# What should API look like for a marginal optimization algorithm?

I’d like to pick up the topics such as EM and GMO. For such an algorithm that distinguishes data y, missing data \psi, and actual (optimization) variables \theta, what user-facing API should be like if we build it into Stan? Take hierarchical models for example, with \theta controls the population model, \psi_i for individual i's latent parameter, and y_{ij} for his observation at t=t_j, if we want to use Stan in the inner-loop sampling of \psi_i \sim p(\psi_i | y_{ij}, \theta), how should allow user to specify the statistical structure?
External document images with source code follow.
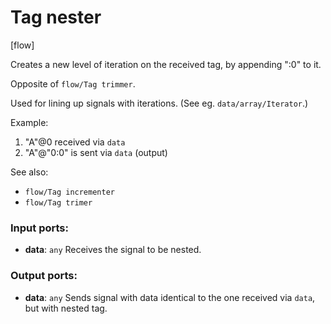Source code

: # Tag nester

[flow]

Creates a new level of iteration on the received tag, by appending ":0" to it.

Opposite of `flow/Tag trimmer`.

Used for lining up signals with iterations. (See eg. `data/array/Iterator`.)

Example:
1. "A"@0 received via `data`
2. "A"@"0:0" is sent via `data` (output)

See also:
* `flow/Tag incrementer`
* `flow/Tag trimer`

### Input ports:

* __data__: `any`
    Receives the signal to be nested.



### Output ports:

* __data__: `any`
    Sends signal with data identical to the one received via `data`, but with nested tag.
I understand a parallel topic should be how to impl the algorithm, or even should we do such thing (EM is not really Bayesian, mode vs mean, MAP is not parameterization invariant, GMO hasn’t seen much field validation, etc), but I’d rather not digress too much.

2 Likes

What is GMO, I’ve never heard of that? Want to take a look.

“Gradient-based marginal optimization”. There’s an inactive Stan repo GitHub - stan-dev/gmo: Inference on marginal distributions using gradient-based optimization and iirc also a Stan branch somewhere. Bob has written about it in Tutorial on Monte Carlo EM and variants for MML and MMAP. Maybe @andrewgelman and @avehtari have more materials on it?

1 Like

I regularly find Stan too tightly bound to HMC… I think it would be great to be able to specify the Stan model independent of the estimation approach, then in a case like this I imagine specifying something like a list of parameters (ideally subsets of parameter structures) to either include or exclude in the various estimation steps.

A further step along these lines that I would find great but might be dramatic is to stop distinguishing between parameters and data inside the stan model, but rather have this fed in externally. The current approach is, I assume, much simpler from a dev perspective, but to me doesn’t seem helpful for modelling. Would be great to just e.g. perform operations on y, which in some cases contained missing data and we could request sampling, and in other cases was complete so no sampling needed, without needing to change the model.

2 Likes

GMO has been used to mean different things, so it would be useful to define which GMO do you mean.

Ah, here you define which GMO you mean. The development phase experiments were discouraging and the development stopped years ago. We couldn’t find an example where it would have worked with less log density evaluations than dynamic HMC in Stan. There are some theoretical arguments hinting that in general it’s not going to work.

But Hamiltonian Monte Carlo using an adjoint-differentiated Laplace approximation: Bayesian inference for latent Gaussian models and beyond by @charlesm93 et al, works if the latent conditional posterior is unimodal and well approximated with multivariate normal. This is progressing.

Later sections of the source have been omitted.